**Directions for this task**. Output the data once more, exactly as given.

Source texts of formatted documents
Start of Block

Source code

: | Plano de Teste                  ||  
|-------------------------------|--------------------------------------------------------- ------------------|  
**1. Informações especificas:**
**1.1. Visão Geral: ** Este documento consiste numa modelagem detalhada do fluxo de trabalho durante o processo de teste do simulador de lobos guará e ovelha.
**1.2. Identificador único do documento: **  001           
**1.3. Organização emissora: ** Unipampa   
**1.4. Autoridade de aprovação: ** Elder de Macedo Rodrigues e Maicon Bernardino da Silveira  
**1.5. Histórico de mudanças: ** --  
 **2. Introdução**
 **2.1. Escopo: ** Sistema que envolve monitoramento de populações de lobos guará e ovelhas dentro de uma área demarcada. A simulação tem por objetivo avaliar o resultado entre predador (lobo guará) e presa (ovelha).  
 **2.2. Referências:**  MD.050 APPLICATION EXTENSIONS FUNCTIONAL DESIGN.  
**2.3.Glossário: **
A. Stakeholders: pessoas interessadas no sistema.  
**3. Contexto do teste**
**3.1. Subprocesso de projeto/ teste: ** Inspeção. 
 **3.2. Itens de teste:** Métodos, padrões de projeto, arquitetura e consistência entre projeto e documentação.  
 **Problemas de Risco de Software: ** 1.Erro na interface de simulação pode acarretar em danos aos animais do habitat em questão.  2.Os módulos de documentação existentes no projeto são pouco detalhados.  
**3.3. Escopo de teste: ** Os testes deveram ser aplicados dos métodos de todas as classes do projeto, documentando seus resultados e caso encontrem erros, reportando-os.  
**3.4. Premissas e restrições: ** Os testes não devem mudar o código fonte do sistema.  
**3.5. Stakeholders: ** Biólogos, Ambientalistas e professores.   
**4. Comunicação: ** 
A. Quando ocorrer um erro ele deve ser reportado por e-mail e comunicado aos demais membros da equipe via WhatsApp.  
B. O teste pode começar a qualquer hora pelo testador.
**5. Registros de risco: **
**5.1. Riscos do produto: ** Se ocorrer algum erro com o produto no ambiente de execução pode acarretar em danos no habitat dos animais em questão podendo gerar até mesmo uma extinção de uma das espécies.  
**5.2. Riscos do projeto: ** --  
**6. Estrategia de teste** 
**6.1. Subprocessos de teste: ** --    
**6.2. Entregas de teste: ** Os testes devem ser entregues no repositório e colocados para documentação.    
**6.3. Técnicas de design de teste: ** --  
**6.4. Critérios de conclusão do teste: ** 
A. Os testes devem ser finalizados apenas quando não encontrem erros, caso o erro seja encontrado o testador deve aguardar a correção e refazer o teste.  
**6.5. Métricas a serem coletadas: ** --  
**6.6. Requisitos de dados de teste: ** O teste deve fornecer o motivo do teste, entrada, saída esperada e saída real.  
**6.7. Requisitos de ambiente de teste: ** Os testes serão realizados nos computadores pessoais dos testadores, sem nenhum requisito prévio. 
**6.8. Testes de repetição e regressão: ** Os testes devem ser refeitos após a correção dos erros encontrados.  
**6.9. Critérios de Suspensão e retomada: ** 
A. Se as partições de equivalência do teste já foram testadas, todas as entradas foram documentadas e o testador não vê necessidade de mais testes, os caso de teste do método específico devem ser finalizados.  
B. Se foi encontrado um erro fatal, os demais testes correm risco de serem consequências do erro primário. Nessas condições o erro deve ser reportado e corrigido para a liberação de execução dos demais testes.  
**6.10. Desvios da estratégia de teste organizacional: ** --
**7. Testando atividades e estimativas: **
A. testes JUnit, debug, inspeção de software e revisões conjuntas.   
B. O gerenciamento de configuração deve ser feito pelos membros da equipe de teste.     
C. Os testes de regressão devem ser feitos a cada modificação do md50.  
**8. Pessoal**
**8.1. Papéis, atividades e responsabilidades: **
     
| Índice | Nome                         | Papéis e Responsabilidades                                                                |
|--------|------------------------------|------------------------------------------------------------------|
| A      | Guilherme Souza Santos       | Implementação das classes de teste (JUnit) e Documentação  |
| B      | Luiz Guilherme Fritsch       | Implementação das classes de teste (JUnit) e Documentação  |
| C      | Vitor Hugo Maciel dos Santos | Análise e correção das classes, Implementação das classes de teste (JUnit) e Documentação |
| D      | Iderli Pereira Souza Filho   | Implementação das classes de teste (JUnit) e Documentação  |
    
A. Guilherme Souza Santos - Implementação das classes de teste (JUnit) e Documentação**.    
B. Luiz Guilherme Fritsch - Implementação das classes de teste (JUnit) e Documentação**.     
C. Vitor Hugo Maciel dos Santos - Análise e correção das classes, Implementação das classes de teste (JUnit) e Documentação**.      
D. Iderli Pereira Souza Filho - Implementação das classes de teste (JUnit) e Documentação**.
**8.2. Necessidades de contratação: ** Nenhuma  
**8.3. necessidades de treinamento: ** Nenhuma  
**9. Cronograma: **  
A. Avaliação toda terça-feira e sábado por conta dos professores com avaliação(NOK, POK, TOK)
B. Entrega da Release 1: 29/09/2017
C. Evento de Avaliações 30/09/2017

End of Block

**Final answer**.
Source code

: | Plano de Teste                  ||  
|-------------------------------|--------------------------------------------------------- ------------------|  
**1. Informações especificas:**
**1.1. Visão Geral: ** Este documento consiste numa modelagem detalhada do fluxo de trabalho durante o processo de teste do simulador de lobos guará e ovelha.
**1.2. Identificador único do documento: **  001           
**1.3. Organização emissora: ** Unipampa   
**1.4. Autoridade de aprovação: ** Elder de Macedo Rodrigues e Maicon Bernardino da Silveira  
**1.5. Histórico de mudanças: ** --  
 **2. Introdução**
 **2.1. Escopo: ** Sistema que envolve monitoramento de populações de lobos guará e ovelhas dentro de uma área demarcada. A simulação tem por objetivo avaliar o resultado entre predador (lobo guará) e presa (ovelha).  
 **2.2. Referências:**  MD.050 APPLICATION EXTENSIONS FUNCTIONAL DESIGN.  
**2.3.Glossário: **
A. Stakeholders: pessoas interessadas no sistema.  
**3. Contexto do teste**
**3.1. Subprocesso de projeto/ teste: ** Inspeção. 
 **3.2. Itens de teste:** Métodos, padrões de projeto, arquitetura e consistência entre projeto e documentação.  
 **Problemas de Risco de Software: ** 1.Erro na interface de simulação pode acarretar em danos aos animais do habitat em questão.  2.Os módulos de documentação existentes no projeto são pouco detalhados.  
**3.3. Escopo de teste: ** Os testes deveram ser aplicados dos métodos de todas as classes do projeto, documentando seus resultados e caso encontrem erros, reportando-os.  
**3.4. Premissas e restrições: ** Os testes não devem mudar o código fonte do sistema.  
**3.5. Stakeholders: ** Biólogos, Ambientalistas e professores.   
**4. Comunicação: ** 
A. Quando ocorrer um erro ele deve ser reportado por e-mail e comunicado aos demais membros da equipe via WhatsApp.  
B. O teste pode começar a qualquer hora pelo testador.
**5. Registros de risco: **
**5.1. Riscos do produto: ** Se ocorrer algum erro com o produto no ambiente de execução pode acarretar em danos no habitat dos animais em questão podendo gerar até mesmo uma extinção de uma das espécies.  
**5.2. Riscos do projeto: ** --  
**6. Estrategia de teste** 
**6.1. Subprocessos de teste: ** --    
**6.2. Entregas de teste: ** Os testes devem ser entregues no repositório e colocados para documentação.    
**6.3. Técnicas de design de teste: ** --  
**6.4. Critérios de conclusão do teste: ** 
A. Os testes devem ser finalizados apenas quando não encontrem erros, caso o erro seja encontrado o testador deve aguardar a correção e refazer o teste.  
**6.5. Métricas a serem coletadas: ** --  
**6.6. Requisitos de dados de teste: ** O teste deve fornecer o motivo do teste, entrada, saída esperada e saída real.  
**6.7. Requisitos de ambiente de teste: ** Os testes serão realizados nos computadores pessoais dos testadores, sem nenhum requisito prévio. 
**6.8. Testes de repetição e regressão: ** Os testes devem ser refeitos após a correção dos erros encontrados.  
**6.9. Critérios de Suspensão e retomada: ** 
A. Se as partições de equivalência do teste já foram testadas, todas as entradas foram documentadas e o testador não vê necessidade de mais testes, os caso de teste do método específico devem ser finalizados.  
B. Se foi encontrado um erro fatal, os demais testes correm risco de serem consequências do erro primário. Nessas condições o erro deve ser reportado e corrigido para a liberação de execução dos demais testes.  
**6.10. Desvios da estratégia de teste organizacional: ** --
**7. Testando atividades e estimativas: **
A. testes JUnit, debug, inspeção de software e revisões conjuntas.   
B. O gerenciamento de configuração deve ser feito pelos membros da equipe de teste.     
C. Os testes de regressão devem ser feitos a cada modificação do md50.  
**8. Pessoal**
**8.1. Papéis, atividades e responsabilidades: **
     
| Índice | Nome                         | Papéis e Responsabilidades                                                                |
|--------|------------------------------|------------------------------------------------------------------|
| A      | Guilherme Souza Santos       | Implementação das classes de teste (JUnit) e Documentação  |
| B      | Luiz Guilherme Fritsch       | Implementação das classes de teste (JUnit) e Documentação  |
| C      | Vitor Hugo Maciel dos Santos | Análise e correção das classes, Implementação das classes de teste (JUnit) e Documentação |
| D      | Iderli Pereira Souza Filho   | Implementação das classes de teste (JUnit) e Documentação  |
    
A. Guilherme Souza Santos - Implementação das classes de teste (JUnit) e Documentação**.    
B. Luiz Guilherme Fritsch - Implementação das classes de teste (JUnit) e Documentação**.     
C. Vitor Hugo Maciel dos Santos - Análise e correção das classes, Implementação das classes de teste (JUnit) e Documentação**.      
D. Iderli Pereira Souza Filho - Implementação das classes de teste (JUnit) e Documentação**.
**8.2. Necessidades de contratação: ** Nenhuma  
**8.3. necessidades de treinamento: ** Nenhuma  
**9. Cronograma: **  
A. Avaliação toda terça-feira e sábado por conta dos professores com avaliação(NOK, POK, TOK)
B. Entrega da Release 1: 29/09/2017
C. Evento de Avaliações 30/09/2017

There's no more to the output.